Zack Derrick and his 8-year-old son, Chaz Derrick, sit on top of a 755-pound alligator they caught during a lotter-drawn hunt in Lake Marion.
Zack Derrick and his 8-year-old son, Chaz Derrick, sit on top of a 755-pound alligator they caught during a lotter-drawn hunt in Lake Marion. Claussen Alligator and Deer Processing

After three hours of tracking alligators through the murky waters of Lake Marion near Stumphole Landing on Saturday afternoon, Zack Derrick said he finally saw one through his binoculars.

Derrick, flanked by his 8-year-old son Chaz Derrick, who was getting a little restless after three hours of waiting, and his uncle Peewee Derrick, thought the eyes he spied were attached to maybe a 10- to 12-foot alligator. But just beneath the surface those eyes belonged to a 13-foot-5-inch monster of a gator weighing 755 pounds.

Derrick, a Cairo, Ga., resident who is a South Carolina native, knew his plan of attack; he had gone on alligator hunts before with his father and uncle: cast a line out, wait for him to take the bait, and be prepared for the ensuing hour-long battle with an animal that traces its lineage to the dinosaurs.

“You hook him with rod and reel, and you want to get a second line in him because at least one of them is going to pop out,” Derrick said.

You keep putting lines on him and then the fight is on.

Zack Derrick

hunted a 755-pound alligator on Lake Marion

Derrick said it was only when he was able to draw the alligator close to the boat that he realized just how big the animal he was fighting really was.

We could tell it was a big gator through the binoculars, but I never imagined it would have been thirteen and a half feet.

Zack Derrick

hunted a 755-pound alligator on Lake Marion

As the two men wrestled to keep the alligator at the surface, a tactic used to tire the animal out, Chaz leaped into action. The boy handed his father and great uncle bullets for the bang sticks – think of a .44-magnum bullet attached to the end of a pole that fires when struck against an object – that they needed to finish off the creature.

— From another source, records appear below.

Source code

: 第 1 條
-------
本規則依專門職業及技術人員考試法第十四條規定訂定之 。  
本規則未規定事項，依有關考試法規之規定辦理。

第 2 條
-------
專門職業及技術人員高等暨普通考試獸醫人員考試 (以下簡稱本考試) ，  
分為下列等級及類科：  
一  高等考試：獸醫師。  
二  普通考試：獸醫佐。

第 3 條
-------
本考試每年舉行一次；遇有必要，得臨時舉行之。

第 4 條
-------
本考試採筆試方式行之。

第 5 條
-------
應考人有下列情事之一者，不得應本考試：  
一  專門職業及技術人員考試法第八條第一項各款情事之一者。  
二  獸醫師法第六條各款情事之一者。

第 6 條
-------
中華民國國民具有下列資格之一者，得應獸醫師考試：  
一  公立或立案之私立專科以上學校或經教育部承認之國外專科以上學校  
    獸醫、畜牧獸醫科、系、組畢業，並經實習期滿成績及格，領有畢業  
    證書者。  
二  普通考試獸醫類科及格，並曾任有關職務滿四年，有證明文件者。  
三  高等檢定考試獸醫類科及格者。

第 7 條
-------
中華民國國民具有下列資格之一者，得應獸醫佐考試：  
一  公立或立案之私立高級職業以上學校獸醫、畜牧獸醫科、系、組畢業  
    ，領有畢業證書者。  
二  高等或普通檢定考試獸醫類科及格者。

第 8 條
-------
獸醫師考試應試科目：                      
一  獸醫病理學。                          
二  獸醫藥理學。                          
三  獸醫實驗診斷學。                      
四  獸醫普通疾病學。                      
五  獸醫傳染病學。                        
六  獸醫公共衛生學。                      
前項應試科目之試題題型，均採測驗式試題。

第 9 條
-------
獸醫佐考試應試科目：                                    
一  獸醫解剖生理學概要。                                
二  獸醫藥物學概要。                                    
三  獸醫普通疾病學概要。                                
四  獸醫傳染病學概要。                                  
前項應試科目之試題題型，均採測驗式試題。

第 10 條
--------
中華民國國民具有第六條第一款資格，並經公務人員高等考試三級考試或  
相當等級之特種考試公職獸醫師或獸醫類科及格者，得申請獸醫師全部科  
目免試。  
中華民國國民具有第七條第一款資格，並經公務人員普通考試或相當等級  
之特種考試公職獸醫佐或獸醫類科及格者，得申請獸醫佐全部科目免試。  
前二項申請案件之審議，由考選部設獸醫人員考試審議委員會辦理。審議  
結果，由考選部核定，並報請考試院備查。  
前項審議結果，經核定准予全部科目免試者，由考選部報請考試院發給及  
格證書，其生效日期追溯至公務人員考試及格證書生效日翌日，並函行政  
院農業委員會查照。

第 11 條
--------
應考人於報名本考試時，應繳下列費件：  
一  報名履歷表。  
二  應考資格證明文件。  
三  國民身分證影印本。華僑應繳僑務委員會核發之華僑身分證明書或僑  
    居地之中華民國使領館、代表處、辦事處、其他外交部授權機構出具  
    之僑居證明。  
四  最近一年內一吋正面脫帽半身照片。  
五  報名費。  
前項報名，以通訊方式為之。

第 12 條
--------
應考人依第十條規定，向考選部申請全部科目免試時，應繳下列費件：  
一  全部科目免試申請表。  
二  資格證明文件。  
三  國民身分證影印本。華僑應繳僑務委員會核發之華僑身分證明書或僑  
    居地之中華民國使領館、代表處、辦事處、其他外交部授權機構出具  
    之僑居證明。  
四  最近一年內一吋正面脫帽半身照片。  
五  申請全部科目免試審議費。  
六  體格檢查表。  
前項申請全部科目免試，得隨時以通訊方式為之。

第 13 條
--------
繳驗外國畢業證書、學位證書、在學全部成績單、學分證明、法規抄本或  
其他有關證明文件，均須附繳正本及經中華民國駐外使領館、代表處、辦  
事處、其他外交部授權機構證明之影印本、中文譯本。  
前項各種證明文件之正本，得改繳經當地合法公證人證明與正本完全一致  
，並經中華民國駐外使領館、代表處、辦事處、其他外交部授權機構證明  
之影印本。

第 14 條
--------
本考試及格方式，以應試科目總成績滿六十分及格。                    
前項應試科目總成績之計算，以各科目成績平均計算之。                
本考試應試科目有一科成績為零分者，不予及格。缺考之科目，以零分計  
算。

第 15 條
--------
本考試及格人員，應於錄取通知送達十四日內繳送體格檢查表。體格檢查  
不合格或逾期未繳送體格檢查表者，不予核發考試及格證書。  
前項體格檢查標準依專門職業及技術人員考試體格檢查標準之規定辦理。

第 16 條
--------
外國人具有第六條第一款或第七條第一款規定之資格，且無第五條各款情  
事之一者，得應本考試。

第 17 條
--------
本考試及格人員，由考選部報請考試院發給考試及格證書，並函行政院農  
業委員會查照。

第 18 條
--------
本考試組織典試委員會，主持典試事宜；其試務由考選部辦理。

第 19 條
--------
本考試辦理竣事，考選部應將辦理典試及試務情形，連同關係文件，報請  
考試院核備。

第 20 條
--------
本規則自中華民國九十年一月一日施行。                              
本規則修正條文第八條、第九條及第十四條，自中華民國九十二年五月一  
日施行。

“We fought him for over an hour using snatch hooks and rods and reels, and Chaz just kept handing us the bullets” Zack Derrick said.

Derrick told The State newspaper Tuesday that it took three long years for him to finally get the chance to go on an alligator hunt in South Carolina. Only a certain number of hunters win tags to hunt alligators in the state during alligator season. The tags are given out through a lottery drawing. Other members of Derrick’s family have been selected before, but now it was his turn.

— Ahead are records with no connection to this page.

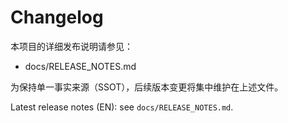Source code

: # Changelog

本项目的详细发布说明请参见：

- docs/RELEASE_NOTES.md

为保持单一事实来源（SSOT），后续版本变更将集中维护在上述文件。

Latest release notes (EN): see `docs/RELEASE_NOTES.md`.

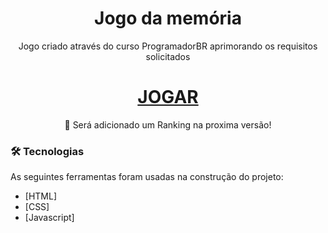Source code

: <h1 align="center">Jogo da memória</h1>

<p align="center">Jogo criado através do curso ProgramadorBR aprimorando os requisitos solicitados</p>

<h1 align="center">
    <a href="https://hackmannred.github.io/Jogo-da-memoria/">JOGAR</a>
</h1>
<p align="center">🚀 Será adicionado um Ranking na proxima versão!

  ### 🛠 Tecnologias

As seguintes ferramentas foram usadas na construção do projeto:

- [HTML]
- [CSS]
- [Javascript]

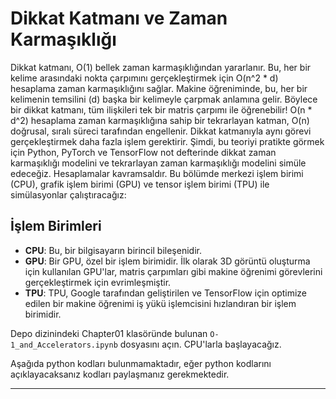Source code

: # Dikkat Katmanı ve Zaman Karmaşıklığı

Dikkat katmanı, O(1) bellek zaman karmaşıklığından yararlanır. Bu, her bir kelime arasındaki nokta çarpımını gerçekleştirmek için O(n^2 * d) hesaplama zaman karmaşıklığını sağlar. Makine öğreniminde, bu, her bir kelimenin temsilini (d) başka bir kelimeyle çarpmak anlamına gelir. Böylece bir dikkat katmanı, tüm ilişkileri tek bir matris çarpımı ile öğrenebilir! O(n * d^2) hesaplama zaman karmaşıklığına sahip bir tekrarlayan katman, O(n) doğrusal, sıralı süreci tarafından engellenir. Dikkat katmanıyla aynı görevi gerçekleştirmek daha fazla işlem gerektirir. Şimdi, bu teoriyi pratikte görmek için Python, PyTorch ve TensorFlow not defterinde dikkat zaman karmaşıklığı modelini ve tekrarlayan zaman karmaşıklığı modelini simüle edeceğiz. Hesaplamalar kavramsaldır. Bu bölümde merkezi işlem birimi (CPU), grafik işlem birimi (GPU) ve tensor işlem birimi (TPU) ile simülasyonlar çalıştıracağız:

## İşlem Birimleri

*   **CPU**: Bu, bir bilgisayarın birincil bileşenidir.
*   **GPU**: Bir GPU, özel bir işlem birimidir. İlk olarak 3D görüntü oluşturma için kullanılan GPU'lar, matris çarpımları gibi makine öğrenimi görevlerini gerçekleştirmek için evrimleşmiştir.
*   **TPU**: TPU, Google tarafından geliştirilen ve TensorFlow için optimize edilen bir makine öğrenimi iş yükü işlemcisini hızlandıran bir işlem birimidir.

Depo dizinindeki Chapter01 klasöründe bulunan `O-1_and_Accelerators.ipynb` dosyasını açın. CPU'larla başlayacağız.

Aşağıda python kodları bulunmamaktadır, eğer python kodlarını açıklayacaksanız kodları paylaşmanız gerekmektedir.

---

“I got drawn after that long wait and was able to get a gator,” Derrick said.

But what do you do with 755 pounds of gator?

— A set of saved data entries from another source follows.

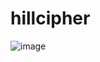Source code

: # hillcipher
![image](https://user-images.githubusercontent.com/74704854/135122415-f7856ab8-c7af-433f-a35f-a581c9323d44.png)
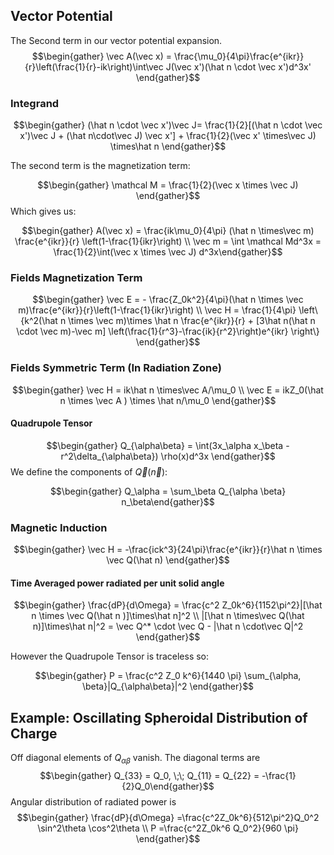 ## Vector Potential
The Second term in our vector potential expansion. 
$$\begin{gather} \vec A(\vec x) = \frac{\mu_0}{4\pi}\frac{e^{ikr}}{r}\left(\frac{1}{r}-ik\right)\int\vec J(\vec x')(\hat n \cdot \vec x')d^3x' \end{gather}$$


### Integrand
$$\begin{gather} (\hat n \cdot \vec x')\vec J= \frac{1}{2}[(\hat n \cdot \vec x')\vec J + (\hat n\cdot\vec J) \vec x'] + \frac{1}{2}(\vec x' \times\vec J) \times\hat n \end{gather}$$

The second term is the magnetization term: 

$$\begin{gather} \mathcal M = \frac{1}{2}(\vec x \times \vec J) \end{gather}$$
Which gives us: 

$$\begin{gather} A(\vec x) = \frac{ik\mu_0}{4\pi} (\hat n \times\vec m) \frac{e^{ikr}}{r} \left(1-\frac{1}{ikr}\right) \\ \vec m = \int \mathcal Md^3x = \frac{1}{2}\int(\vec x \times \vec J) d^3x\end{gather}$$
### Fields Magnetization Term
$$\begin{gather} \vec E = - \frac{Z_0k^2}{4\pi}(\hat n \times \vec m)\frac{e^{ikr}}{r}\left(1-\frac{1}{ikr}\right) \\ \vec H = \frac{1}{4\pi} \left\{k^2(\hat n \times \vec m)\times \hat n \frac{e^{ikr}}{r} + [3\hat n(\hat n \cdot \vec m)-\vec m] \left(\frac{1}{r^3}-\frac{ik}{r^2}\right)e^{ikr} \right\} \end{gather}$$
### Fields Symmetric Term (In Radiation Zone)
$$\begin{gather} \vec H = ik\hat n \times\vec A/\mu_0 \\ \vec E = ikZ_0(\hat n \times \vec A ) \times \hat n/\mu_0 \end{gather}$$

#### Quadrupole Tensor 
$$\begin{gather} Q_{\alpha\beta} = \int(3x_\alpha x_\beta - r^2\delta_{\alpha\beta}) \rho(x)d^3x \end{gather}$$
We define the components of $\vec Q(\vec n)$: 

$$\begin{gather} Q_\alpha = \sum_\beta Q_{\alpha \beta} n_\beta\end{gather}$$
### Magnetic Induction 
$$\begin{gather} \vec H = -\frac{ick^3}{24\pi}\frac{e^{ikr}}{r}\hat n \times \vec Q(\hat n) \end{gather}$$

#### Time Averaged power radiated per unit solid angle
$$\begin{gather} \frac{dP}{d\Omega} = \frac{c^2 Z_0k^6}{1152\pi^2}|[\hat n \times \vec Q(\hat n )]\times\hat n]^2 \\ |[\hat n \times\vec Q(\hat n)]\times\hat n|^2 = \vec Q^* \cdot \vec Q - |\hat n \cdot\vec Q|^2 \end{gather}$$

However the Quadrupole Tensor is traceless so: 

$$\begin{gather} P = \frac{c^2 Z_0 k^6}{1440 \pi} \sum_{\alpha, \beta}|Q_{\alpha\beta}|^2 \end{gather}$$
## Example: Oscillating Spheroidal Distribution of Charge
Off diagonal elements of $Q_{\alpha\beta}$ vanish. The diagonal terms are
$$\begin{gather} Q_{33} = Q_0, \;\; Q_{11} = Q_{22} = -\frac{1}{2}Q_0\end{gather}$$
Angular distribution of radiated power is 
$$\begin{gather} \frac{dP}{d\Omega} =\frac{c^2Z_0k^6}{512\pi^2}Q_0^2 \sin^2\theta \cos^2\theta \\ P =\frac{c^2Z_0k^6 Q_0^2}{960 \pi} \end{gather}$$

You take it to Derrick Matherly at Claussen Alligator and Deer Processing in Florence. Matherly has been in the deer- and alligator-meat processing business since 1988 and has seen his fair share of large animals. He said he has caught a 1,000-pound alligator in Lake Marion before and recently processed a 200-pound deer for a hunter.

But Matherly said Derrick’s catch was one of the largest alligators he has processed this season.

“It’s not like skinning a deer, where you can pull some of the hide off,” Matherly said. “You have to cut everything very carefully to not damage the hide. You’ll get about 18 percent yield (of meat). The rest of the weight is bone and intestines, while some of the meat just isn’t useable.”

Derrick said when he took the alligator to Matherly, a hunter had recently bagged an eight-point buck on a hunting trip and brought it in to get processed, and show off a little.

“He saw my gator and he wasn’t feeling so confident anymore,” Derrick said. “He’s a record in my book.”